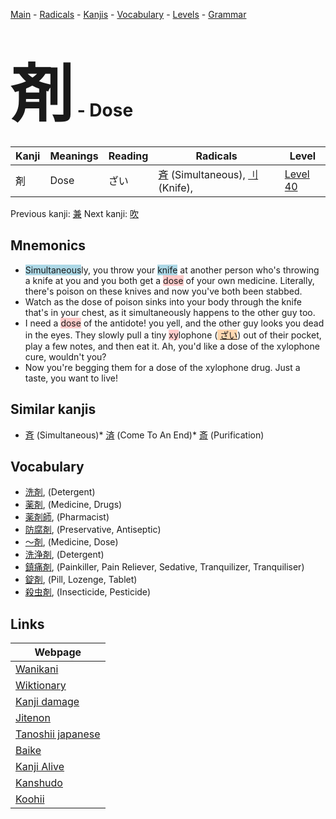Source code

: <style> bigfont {font-size: 100px}</style>
[Main](../README.md) -
[Radicals](../radicals.md) -
[Kanjis](../kanjis.md) -
[Vocabulary](../vocabulary.md) -
[Levels](../levels.md) -
[Grammar](../grammar.md)
# <bigfont> 剤</bigfont> - Dose 

| Kanji | Meanings | Reading | Radicals | Level |
| --- | --- | --- | --- | --- |
| 剤 | Dose | ざい | [斉](../radicals/斉.md) (Simultaneous), [刂](../radicals/刂.md) (Knife),  | [Level 40](../levels/wk_level40.md) |

Previous kanji: [兼](兼.md) Next kanji: [吹](吹.md) 

## Mnemonics
 * <span style="background-color:#ADD8E6"> Simultaneous</span>ly, you throw your <span style="background-color:#ADD8E6"> knife</span> at another person who's throwing a knife at you and you both get a <span style="background-color:#ffcccb"> dose</span> of your own medicine. Literally, there's poison on these knives and now you've both been stabbed.
* Watch as the dose of poison sinks into your body through the knife that's in your chest, as it simultaneously happens to the other guy too.
* I need a <span style="background-color:#ffcccb"> dose</span> of the antidote! you yell, and the other guy looks you dead in the eyes. They slowly pull a tiny <span style="background-color:#ffcccb"> xy</span>lophone (<span style="background-color:#fed8b1"> [ざい](https://jisho.org/search/ざい)</span>) out of their pocket, play a few notes, and then eat it. Ah, you'd like a dose of the xylophone cure, wouldn't you?
* Now you're begging them for a dose of the xylophone drug. Just a taste, you want to live!


## Similar kanjis
 * [斉](斉.md) (Simultaneous)* [済](済.md) (Come To An End)* [斎](斎.md) (Purification)


## Vocabulary
 * [洗剤](../vocabulary/剤.md), (Detergent)
* [薬剤](../vocabulary/剤.md), (Medicine, Drugs)
* [薬剤師](../vocabulary/剤.md), (Pharmacist)
* [防腐剤](../vocabulary/剤.md), (Preservative, Antiseptic)
* [〜剤](../vocabulary/剤.md), (Medicine, Dose)
* [洗浄剤](../vocabulary/剤.md), (Detergent)
* [鎮痛剤](../vocabulary/剤.md), (Painkiller, Pain Reliever, Sedative, Tranquilizer, Tranquiliser)
* [錠剤](../vocabulary/剤.md), (Pill, Lozenge, Tablet)
* [殺虫剤](../vocabulary/剤.md), (Insecticide, Pesticide)



## Links 

| Webpage |
| --- |
| [Wanikani          ](https://www.wanikani.com/kanji/剤) |
| [Wiktionary        ](https://en.wiktionary.org/wiki/剤) |
| [Kanji damage      ](http://www.kanjidamage.com/kanji/search?utf8=✓&q=剤) |
| [Jitenon           ](https://jitenon.com/kanji/剤) |
| [Tanoshii japanese ](https://www.tanoshiijapanese.com/dictionary/kanji.cfm?k=剤) |
| [Baike             ](https://baike.baidu.com/item/剤) |
| [Kanji Alive       ](https://app.kanjialive.com/剤) |
| [Kanshudo          ](https://www.kanshudo.com/searchmn?q=剤) |
| [Koohii            ](https://kanji.koohii.com/study/kanji/剤) |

********************

The expected output is exactly the lines of the listing above between the line holding "End)* [斎](斎.md) (Purification)" and the line holding "[防腐剤](../vocabulary/剤.md), (Preservative, Antiseptic)", inclusive.

 * [斉](斉.md) (Simultaneous)* [済](済.md) (Come To An End)* [斎](斎.md) (Purification)


## Vocabulary
 * [洗剤](../vocabulary/剤.md), (Detergent)
* [薬剤](../vocabulary/剤.md), (Medicine, Drugs)
* [薬剤師](../vocabulary/剤.md), (Pharmacist)
* [防腐剤](../vocabulary/剤.md), (Preservative, Antiseptic)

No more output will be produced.